| What you need to do |
Only one stretch of the data is wanted: the line containing "- Testujte odkazy", the line containing "## Poznámky pro AI Coding Agents", and every line between them, copied exactly.

| Data to process |
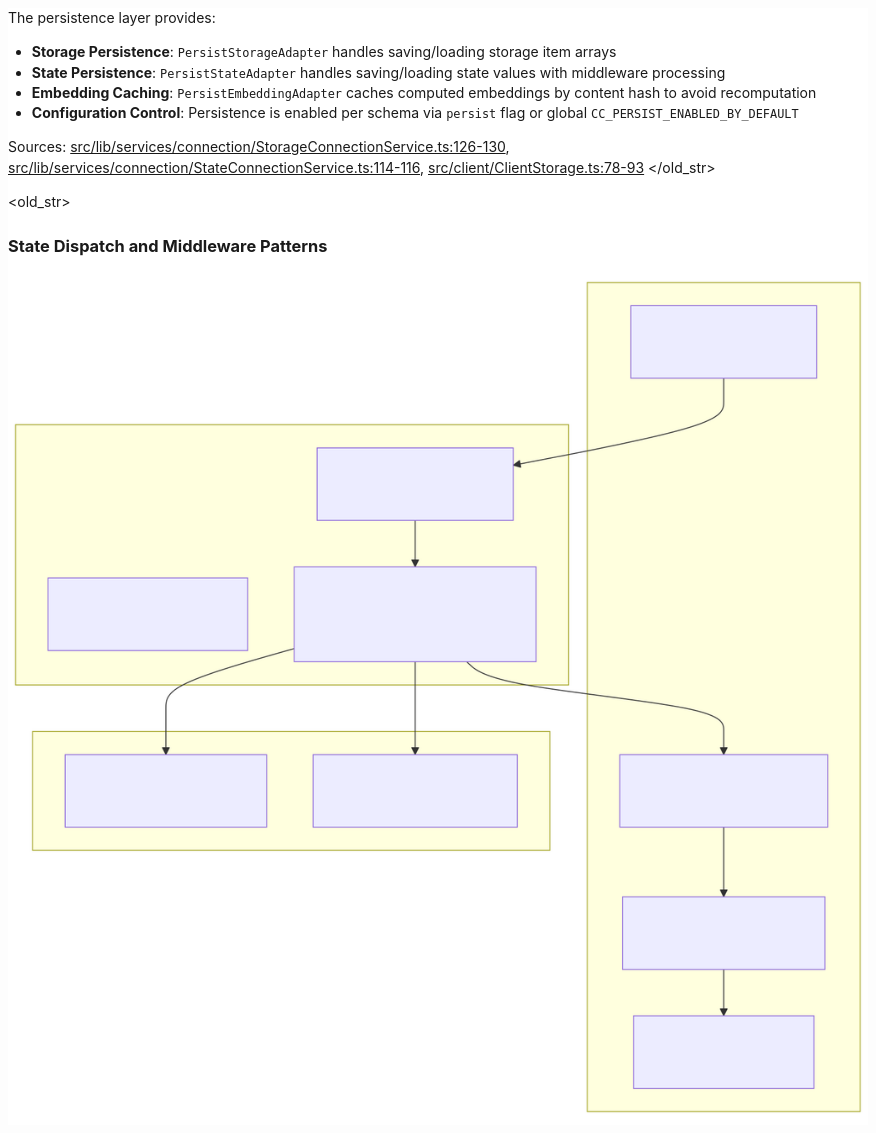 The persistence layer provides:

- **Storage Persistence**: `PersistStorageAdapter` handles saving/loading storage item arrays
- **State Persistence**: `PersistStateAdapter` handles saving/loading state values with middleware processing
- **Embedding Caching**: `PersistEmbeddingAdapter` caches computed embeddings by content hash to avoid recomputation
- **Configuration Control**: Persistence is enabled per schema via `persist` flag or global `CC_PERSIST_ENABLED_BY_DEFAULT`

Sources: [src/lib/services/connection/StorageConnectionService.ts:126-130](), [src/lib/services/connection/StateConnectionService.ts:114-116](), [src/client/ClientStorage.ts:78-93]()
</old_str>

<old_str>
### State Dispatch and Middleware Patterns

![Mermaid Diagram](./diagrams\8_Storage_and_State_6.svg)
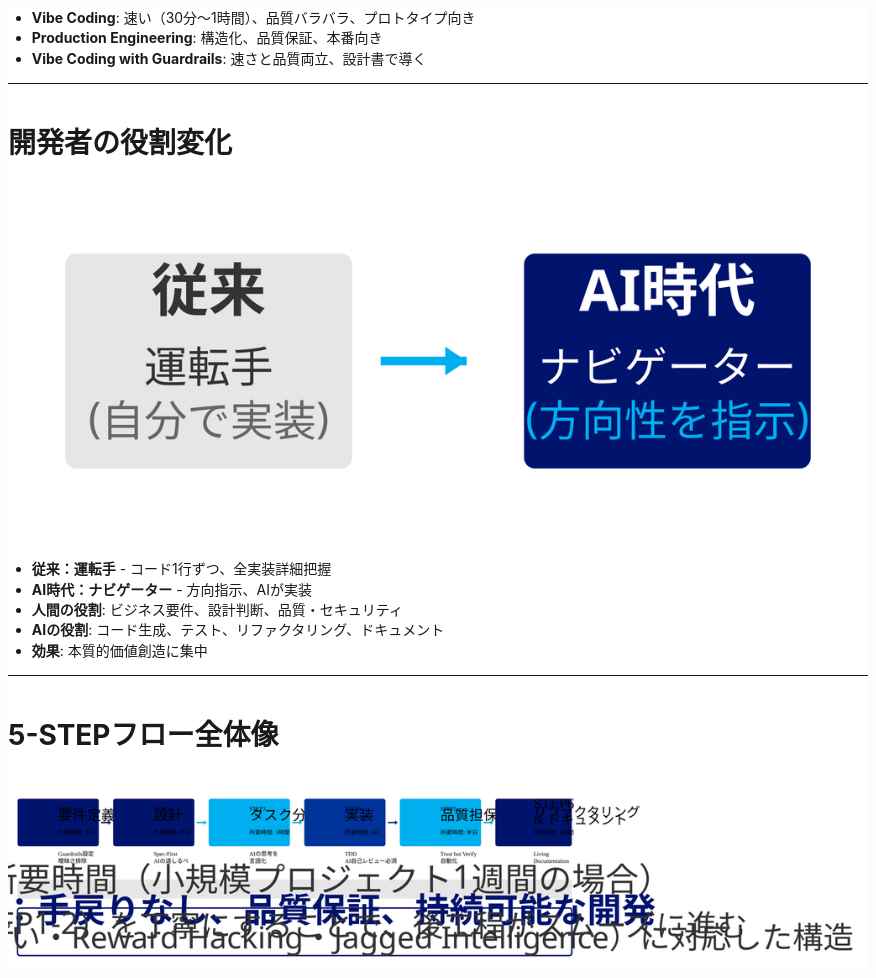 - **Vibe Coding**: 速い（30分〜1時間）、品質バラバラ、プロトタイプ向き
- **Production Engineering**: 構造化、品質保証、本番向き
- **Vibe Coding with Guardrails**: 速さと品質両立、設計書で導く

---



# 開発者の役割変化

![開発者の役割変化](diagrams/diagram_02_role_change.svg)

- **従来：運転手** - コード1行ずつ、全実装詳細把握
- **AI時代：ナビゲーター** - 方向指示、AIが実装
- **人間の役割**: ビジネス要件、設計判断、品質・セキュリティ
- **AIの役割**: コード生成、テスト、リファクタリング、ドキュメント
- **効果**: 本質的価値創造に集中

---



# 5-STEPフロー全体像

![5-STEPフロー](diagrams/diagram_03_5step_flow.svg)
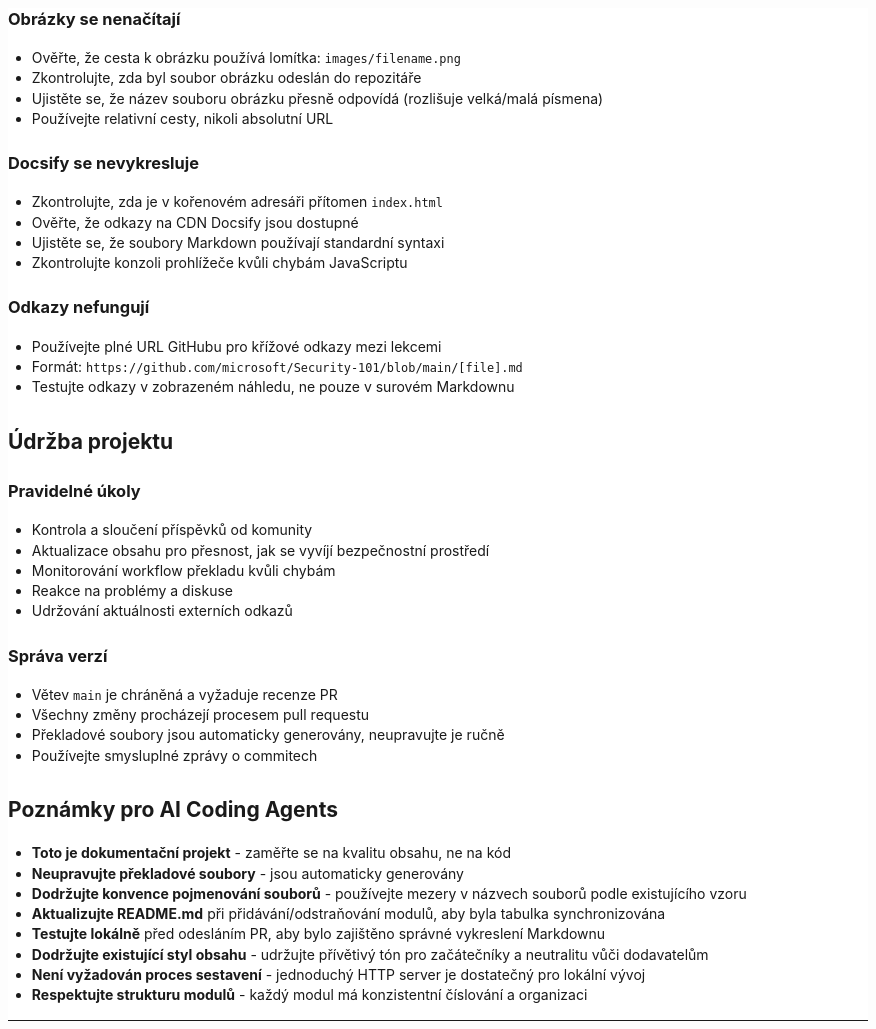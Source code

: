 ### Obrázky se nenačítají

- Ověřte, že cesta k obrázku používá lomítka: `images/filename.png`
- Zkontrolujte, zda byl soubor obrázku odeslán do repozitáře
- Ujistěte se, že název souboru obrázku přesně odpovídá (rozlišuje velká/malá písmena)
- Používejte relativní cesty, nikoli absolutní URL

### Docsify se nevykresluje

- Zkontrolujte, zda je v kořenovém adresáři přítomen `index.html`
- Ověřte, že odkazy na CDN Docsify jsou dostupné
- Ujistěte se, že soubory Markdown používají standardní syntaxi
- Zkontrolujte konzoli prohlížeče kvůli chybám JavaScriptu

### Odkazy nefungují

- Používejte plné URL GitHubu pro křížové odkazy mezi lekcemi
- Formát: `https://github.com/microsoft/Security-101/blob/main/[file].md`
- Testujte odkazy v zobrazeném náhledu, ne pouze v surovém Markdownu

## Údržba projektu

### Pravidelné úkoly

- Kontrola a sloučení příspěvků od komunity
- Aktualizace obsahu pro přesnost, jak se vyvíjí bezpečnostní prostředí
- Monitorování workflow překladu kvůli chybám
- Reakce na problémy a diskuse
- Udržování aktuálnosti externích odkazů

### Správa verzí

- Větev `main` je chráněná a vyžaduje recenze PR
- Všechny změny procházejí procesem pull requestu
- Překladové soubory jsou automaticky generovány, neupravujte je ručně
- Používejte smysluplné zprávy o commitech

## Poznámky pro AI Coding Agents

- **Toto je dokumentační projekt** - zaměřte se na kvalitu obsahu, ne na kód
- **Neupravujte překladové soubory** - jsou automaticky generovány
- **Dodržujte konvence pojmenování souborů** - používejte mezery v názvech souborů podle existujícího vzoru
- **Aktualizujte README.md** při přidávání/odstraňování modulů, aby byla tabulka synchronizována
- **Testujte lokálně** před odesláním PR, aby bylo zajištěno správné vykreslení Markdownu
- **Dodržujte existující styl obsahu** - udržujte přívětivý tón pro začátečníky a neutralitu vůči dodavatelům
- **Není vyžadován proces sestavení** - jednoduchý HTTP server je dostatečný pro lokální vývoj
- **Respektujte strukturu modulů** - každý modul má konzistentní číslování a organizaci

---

| Result for this task |
- Testujte odkazy v zobrazeném náhledu, ne pouze v surovém Markdownu

## Údržba projektu

### Pravidelné úkoly

- Kontrola a sloučení příspěvků od komunity
- Aktualizace obsahu pro přesnost, jak se vyvíjí bezpečnostní prostředí
- Monitorování workflow překladu kvůli chybám
- Reakce na problémy a diskuse
- Udržování aktuálnosti externích odkazů

### Správa verzí

- Větev `main` je chráněná a vyžaduje recenze PR
- Všechny změny procházejí procesem pull requestu
- Překladové soubory jsou automaticky generovány, neupravujte je ručně
- Používejte smysluplné zprávy o commitech

## Poznámky pro AI Coding Agents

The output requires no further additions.